I have continued to travel extensively, mostly to South Asia, though this has been on hold for the last three years. I am about to complete a book on Hindu Mythology, the subject of many lectures in the UK and abroad. The 6th.edition of ‘Aids to the examination of the peripheral nervous system’ a booklet I inherited from Dr McArdle in 1976, has just been published by Elsevier and I am nearing completion of a book on the neurological examination to be published by Oxford University Press. I had a most enjoyable year as President of the Medical Society of London in 2015-16. I have continued as Chairman of the Medical Artists Education Trust and as a Director of the D’Oyly Carte Charitable Trust, a position I inherited from Bob Knight when he died so unexpectedly in 2005. I remained Chairman of the Friends of Guy’s Hospital, inherited from Omar Shaheen, until I could hand over to Michael Gleeson in 2016.

I look forward to seeing you all at the reunion

 

Robert Sells





It would not have been too much to ask of Fate for a quiet winding-down of a chap’s affairs after retirement – restore the Lotus 7, build that model of the Mary Rose, visit grand-children……   Like most of my predictions, I got it wrong: the “phoney” retirement evaporated and we’ve had such a white-knuckle, exciting and demanding decade since our 50th class anniversary.   

Our good news has come from family -  the two sons in regular employment, a profusion of amazing grandchildren – some cousins have produced only girls so the family’s future is guaranteed straight, narrow and unswervingly de-prejudiced – and Paula created a thoroughbred racing Syndicate from which herd two flat-racer mares, Welsh Sunrise and Welsh Moonlight got 5 wins and 4 second between them.  But sadly my alpaca herd failed when the cost of spinning primary fleece rose to £50/kg (we provided 70 kg/ year). 
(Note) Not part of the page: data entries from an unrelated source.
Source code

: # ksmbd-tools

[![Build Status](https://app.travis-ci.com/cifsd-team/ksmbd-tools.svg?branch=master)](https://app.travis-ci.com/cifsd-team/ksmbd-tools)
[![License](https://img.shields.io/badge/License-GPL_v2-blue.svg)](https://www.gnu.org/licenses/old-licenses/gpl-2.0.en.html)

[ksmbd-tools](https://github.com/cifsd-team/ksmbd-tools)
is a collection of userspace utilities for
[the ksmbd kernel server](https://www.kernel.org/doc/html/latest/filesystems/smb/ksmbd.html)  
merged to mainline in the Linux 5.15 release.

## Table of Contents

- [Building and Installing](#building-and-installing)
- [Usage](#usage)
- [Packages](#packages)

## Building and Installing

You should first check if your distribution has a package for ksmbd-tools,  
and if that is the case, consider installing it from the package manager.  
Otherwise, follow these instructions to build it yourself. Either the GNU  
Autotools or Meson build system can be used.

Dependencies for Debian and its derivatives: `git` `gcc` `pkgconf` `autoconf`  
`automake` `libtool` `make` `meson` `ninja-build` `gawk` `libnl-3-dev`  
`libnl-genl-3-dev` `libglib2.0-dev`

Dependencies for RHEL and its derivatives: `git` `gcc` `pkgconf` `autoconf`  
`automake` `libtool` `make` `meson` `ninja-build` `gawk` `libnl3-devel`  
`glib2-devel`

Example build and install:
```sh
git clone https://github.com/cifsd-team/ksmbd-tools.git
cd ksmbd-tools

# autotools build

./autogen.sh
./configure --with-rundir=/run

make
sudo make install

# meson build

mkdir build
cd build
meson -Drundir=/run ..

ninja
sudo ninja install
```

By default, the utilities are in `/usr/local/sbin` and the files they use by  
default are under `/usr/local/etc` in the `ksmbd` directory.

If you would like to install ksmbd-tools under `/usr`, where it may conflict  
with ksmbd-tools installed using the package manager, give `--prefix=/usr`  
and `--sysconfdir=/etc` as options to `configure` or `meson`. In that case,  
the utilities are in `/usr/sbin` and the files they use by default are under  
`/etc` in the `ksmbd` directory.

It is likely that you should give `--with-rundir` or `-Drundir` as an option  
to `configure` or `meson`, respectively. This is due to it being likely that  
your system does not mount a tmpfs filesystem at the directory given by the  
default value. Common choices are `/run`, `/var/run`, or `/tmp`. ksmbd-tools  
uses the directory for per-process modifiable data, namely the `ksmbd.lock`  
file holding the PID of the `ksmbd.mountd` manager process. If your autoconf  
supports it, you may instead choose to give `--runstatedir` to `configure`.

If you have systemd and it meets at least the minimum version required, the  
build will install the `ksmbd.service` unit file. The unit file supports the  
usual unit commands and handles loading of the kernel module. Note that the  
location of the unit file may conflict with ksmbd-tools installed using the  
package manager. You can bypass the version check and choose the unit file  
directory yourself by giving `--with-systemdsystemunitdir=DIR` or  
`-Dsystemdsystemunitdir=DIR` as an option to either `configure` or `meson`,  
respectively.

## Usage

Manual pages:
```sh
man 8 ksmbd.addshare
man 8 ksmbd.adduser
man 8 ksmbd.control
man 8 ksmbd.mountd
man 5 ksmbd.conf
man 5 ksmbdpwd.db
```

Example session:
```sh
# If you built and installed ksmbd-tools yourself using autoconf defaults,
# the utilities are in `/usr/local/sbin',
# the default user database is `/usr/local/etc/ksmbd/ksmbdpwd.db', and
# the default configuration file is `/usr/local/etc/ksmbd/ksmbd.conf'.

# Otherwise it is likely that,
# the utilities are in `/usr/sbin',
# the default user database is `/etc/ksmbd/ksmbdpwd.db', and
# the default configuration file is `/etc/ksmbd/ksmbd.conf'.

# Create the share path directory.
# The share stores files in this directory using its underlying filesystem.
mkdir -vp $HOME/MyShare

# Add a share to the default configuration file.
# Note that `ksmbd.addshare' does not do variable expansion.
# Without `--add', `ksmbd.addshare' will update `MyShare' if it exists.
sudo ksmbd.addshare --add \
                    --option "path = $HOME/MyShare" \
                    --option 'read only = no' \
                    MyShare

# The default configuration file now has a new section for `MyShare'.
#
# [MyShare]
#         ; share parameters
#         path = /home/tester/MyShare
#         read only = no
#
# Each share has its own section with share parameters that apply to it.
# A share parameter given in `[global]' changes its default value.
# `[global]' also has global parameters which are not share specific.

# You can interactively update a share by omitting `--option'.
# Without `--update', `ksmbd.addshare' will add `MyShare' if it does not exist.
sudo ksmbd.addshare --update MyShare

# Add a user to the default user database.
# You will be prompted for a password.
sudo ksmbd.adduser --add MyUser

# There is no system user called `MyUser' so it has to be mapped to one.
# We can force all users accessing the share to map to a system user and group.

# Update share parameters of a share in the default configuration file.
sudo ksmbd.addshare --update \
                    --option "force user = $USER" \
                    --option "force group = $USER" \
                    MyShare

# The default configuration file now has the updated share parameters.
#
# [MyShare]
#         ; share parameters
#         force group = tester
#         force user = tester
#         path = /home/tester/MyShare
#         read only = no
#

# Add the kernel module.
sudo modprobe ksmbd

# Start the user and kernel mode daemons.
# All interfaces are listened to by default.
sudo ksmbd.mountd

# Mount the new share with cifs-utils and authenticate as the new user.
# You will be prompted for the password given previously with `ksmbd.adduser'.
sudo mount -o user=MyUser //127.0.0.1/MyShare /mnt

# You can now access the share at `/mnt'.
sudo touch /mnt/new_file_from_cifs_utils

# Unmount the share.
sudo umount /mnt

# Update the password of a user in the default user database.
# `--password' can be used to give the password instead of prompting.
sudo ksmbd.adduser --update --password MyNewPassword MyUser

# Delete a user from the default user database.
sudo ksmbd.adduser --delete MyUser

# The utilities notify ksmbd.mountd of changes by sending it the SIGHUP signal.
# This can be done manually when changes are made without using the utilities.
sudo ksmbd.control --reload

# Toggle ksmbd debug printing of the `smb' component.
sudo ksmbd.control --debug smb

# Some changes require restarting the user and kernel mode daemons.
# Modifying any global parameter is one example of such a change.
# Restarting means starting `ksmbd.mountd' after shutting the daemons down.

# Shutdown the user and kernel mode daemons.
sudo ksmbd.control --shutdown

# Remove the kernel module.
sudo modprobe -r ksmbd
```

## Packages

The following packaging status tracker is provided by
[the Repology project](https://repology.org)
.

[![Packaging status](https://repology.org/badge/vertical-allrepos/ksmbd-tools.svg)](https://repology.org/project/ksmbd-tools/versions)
Then came fun, shrouded in disaster’s clothes:  In 2018 I developed  end-stage renal failure (allergic nephritis due to Lansoprazole* sensitivity).  Some of you may recall that my main interest after Monteverdi was (is still, vide infra) renal and pancreas transplantation, so you will appreciate my astonishment that I should become a patient, diagnosed with a disease  for which I had been “dishing it out” to thousands of other people over 41 years .  I’ve not yet found another transplant surgeon whom Fate has chosen for such a familiar and interesting diagnosis.  Urgent advice was obtained from my very old friend, nephrologist, guru and “skin-graft brother”, Stewart Cameron**.  Whilst on peritoneal dialysis I waited patiently for the Liverpool MDC verdict on a transplant for this 81 -year-old chronic bronchitic.  The 50:50 vote on whether Paula’s left kidney should be transplanted in me created a suspicion that some members felt uncomfortable that they might be on call on the night that the old Unit Director turned up his toes with post-op pneumonitis.  The casting vote in favour came from my old friend and director Abdul Hamad.  The real heroine, Paula, with radiologically normal kidneys, stepped forward and the day before her birthday gave me her left kidney,  Abdul officiating.  3 years later my renal function is normal and Paula is very fit.  We had never needed or desired to demonstrate  our compatibility.  But disturbingly,  the HLA mismatch showed complete incompatibility.  The clinical risk of rejection was substantially reduced by a tiny dose of the monoclonal CamPath, which has effectively reduced my blood lymphocyte count to the occasional effete, fugitive cell seen on high power microscopy, once in a blue moon.

Then there was….  But I’ve talked too much.. See you all Saturday and I look forward to it.

Best,  Robert.

*Half the Western world takes Lansoprazole; rarely, sensitivity to the drug causes renal failure in the young, according to the somewhat equivocal literature.  Evidently youth is not an essential requirement…

** Guy’s Immunologist Prof Richard Batchelor (whom you will all remember) was a pioneer investigator in the effect of HLA mismatching on the prognosis after a renal transplant.  To do this , Richard recruited volunteers in whom anti- HLA antibodies, potentially useful for tissue-typing, were evoked by exchanging 2 skin grafts, 2 months apart.  Stewart and I each have the scars to prove it.  Stewart developed a useful antibody;  I did not.